Q. Le défaut de l’huile de paraffine résidait donc dans son application ?
R. Nous avons constaté que nous pouvions distribuer l’huile plus rapidement en en utilisant davantage, mais que la distance de soufflage restait limitée. Nous avons également constaté qu’avec le temps, le résidu d’huile de paraffine devenait collant. C’était un vrai problème par la suite si le client voulait souffler plus de fibres ou de microconduits pour profiter d’un pourcentage de remplissage de conduit plus élevé. Le résidu collant limitait la distance sur laquelle nous pouvions souffler.
Nous avons également essayé de souffler avec le lubrifiant de tirage Polywater® J ou Polywater® F, je ne me souviens plus lequel, parce qu’il était considéré comme le meilleur au monde. Nous nous attendions à de bons résultats parce que nous sentions le matériau avec nos doigts et pensions que vu comme il était glissant, il devait être excellent. Mais lorsque nous l’avons essayé, le câble s’est arrêté net. Nous sommes encore allés à l’extrémité du conduit, mais cette fois-ci, non seulement il n’y avait pas de lubrifiant qui sortait, mais il n’y avait pas non plus d’air. Nous avons attendu et finalement, il y a eu un bruissement et une grosse quantité de mousse lubrifiante est sortie et a presque atteint les rails de chemin de fer voisins. Nous avons plaisanté, disant qu’un train déraillerait peut-être. L’air comprimé avait transformé le lubrifiant en mousse, c’était un gros bazar. Donc, nous avons compris que les lubrifiants de tirage n’étaient pas adaptés et qu’il fallait un lubrifiant spécial pour optimiser la distance d’installation.
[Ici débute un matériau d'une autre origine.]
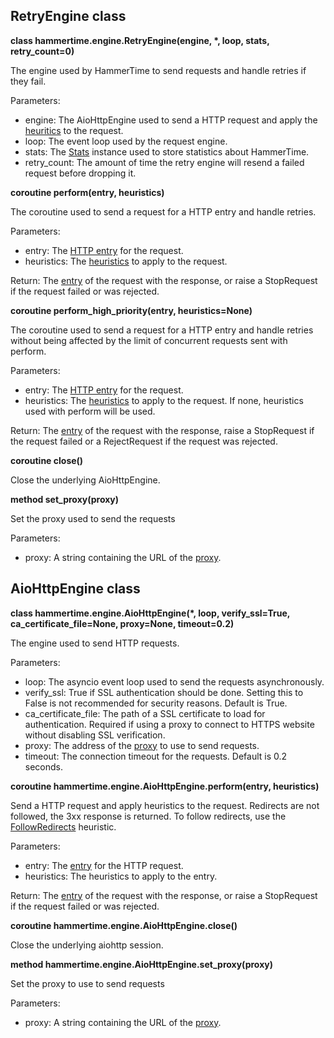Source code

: ## RetryEngine class

**class hammertime.engine.RetryEngine(engine, \*, loop, stats, retry_count=0)**

The engine used by HammerTime to send requests and handle retries if they fail.

Parameters:

* engine: The AioHttpEngine used to send a HTTP request and apply the [heuritics](heuristics.md) to the request.
* loop: The event loop used by the request engine.
* stats: The [Stats](reference.md#stats-class) instance used to store statistics about HammerTime.
* retry_count: The amount of time the retry engine will resend a failed request before dropping it.
                
**coroutine perform(entry, heuristics)**

The coroutine used to send a request for a HTTP entry and handle retries.

Parameters:

* entry: The [HTTP entry](reference.md#entry) for the request.
* heuristics: The [heuristics](heuristics.md) to apply to the request.

Return: The [entry](reference.md#entry) of the request with the response, or raise a StopRequest if the request failed 
or was rejected.
                
**coroutine perform_high_priority(entry, heuristics=None)**

The coroutine used to send a request for a HTTP entry and handle retries without being affected by the limit of 
concurrent requests sent with perform.

Parameters:

* entry: The [HTTP entry](reference.md#entry) for the request.
* heuristics: The [heuristics](heuristics.md) to apply to the request. If none, heuristics used with perform will be 
              used.

Return: The [entry](reference.md#entry) of the request with the response, raise a StopRequest if the request failed or a
 RejectRequest if the request was rejected.

**coroutine close()**

Close the underlying AioHttpEngine.
    
**method set_proxy(proxy)**

Set the proxy used to send the requests
    
Parameters:

* proxy: A string containing the URL of the [proxy](proxy.md).
    

## AioHttpEngine class

**class hammertime.engine.AioHttpEngine(\*, loop, verify_ssl=True, ca_certificate_file=None, proxy=None, timeout=0.2)**

The engine used to send HTTP requests.

Parameters:

* loop: The asyncio event loop used to send the requests asynchronously.
* verify_ssl: True if SSL authentication should be done. Setting this to False is not recommended for security reasons.
              Default is True.
* ca_certificate_file: The path of a SSL certificate to load for authentication. Required if using a proxy to connect to
                       HTTPS website without disabling SSL verification.
* proxy: The address of the [proxy](proxy.md) to use to send requests.
* timeout: The connection timeout for the requests. Default is 0.2 seconds.
                
**coroutine hammertime.engine.AioHttpEngine.perform(entry, heuristics)**

Send a HTTP request and apply heuristics to the request. Redirects are not followed, the 3xx response is returned. To
follow redirects, use the [FollowRedirects](heuristics.md) heuristic.

Parameters:

* entry: The [entry](reference.md#entry) for the HTTP request.
* heuristics: The heuristics to apply to the entry.

Return: The [entry](reference.md#entry) of the request with the response, or raise a StopRequest if the request failed 
or was rejected.

**coroutine hammertime.engine.AioHttpEngine.close()**

Close the underlying aiohttp session.

**method hammertime.engine.AioHttpEngine.set_proxy(proxy)**

Set the proxy to use to send requests

Parameters:

* proxy: A string containing the URL of the [proxy](proxy.md).
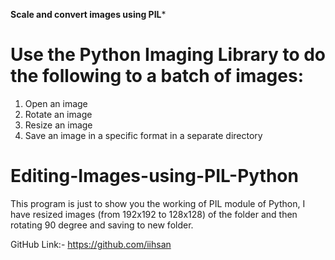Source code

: ********Scale and convert images using PIL*********

# Use the Python Imaging Library to do the following to a batch of images:
1) Open an image
2) Rotate an image
3) Resize an image
4) Save an image in a specific format in a separate directory

# Editing-Images-using-PIL-Python
This program is just to show you the working of PIL module of Python, I have resized images (from  192x192 to 128x128) of the folder and then rotating 90 degree and saving to new folder.

GitHub Link:-
https://github.com/iihsan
Q. Comment êtes-vous entré en contact avec Polywater quand vous cherchiez de l’aide concernant des lubrifiants spéciaux ?
R. Je suis entré en contact avec Polywater pour la première fois en 1987. J’ai rencontré John Fee*** lors de l’International Wire & Cable Symposium d’Arlington, en Virginie. Il était là pour présenter un article sur la combustibilité des résidus des lubrifiants de tirage. J’ai discuté avec lui du soufflage de câble, que nous avions déjà mis en œuvre, mais je n’ai pas pu le lui présenter cette année-là à la conférence car la date d’échéance du résumé précédait le dépôt du brevet. Il m’a emmené voir un vrai tirage de câble près de Washington D.C. Ce fut mon premier contact avec John. Il était très intéressé par la technologie et son potentiel d’amélioration. Cela a donné lieu, après « l’incident de la mousse » et avec l’implication de Gerard Plumettaz, à la naissance du lubrifiant pour soufflage de câble, commercialisé sous le nom de Polywater® Prelube 2000™, qui fut suivi peu après par le lubrifiant pour soufflage CJL de Plumettaz, qui était chimiquement similaire. Cela a permis un extraordinaire bond en avant dans les longueurs d’installation de câbles.
Q. Avez-vous aidé Polywater à définir les paramètres sur ce que ce lubrifiant spécial devait pouvoir faire ?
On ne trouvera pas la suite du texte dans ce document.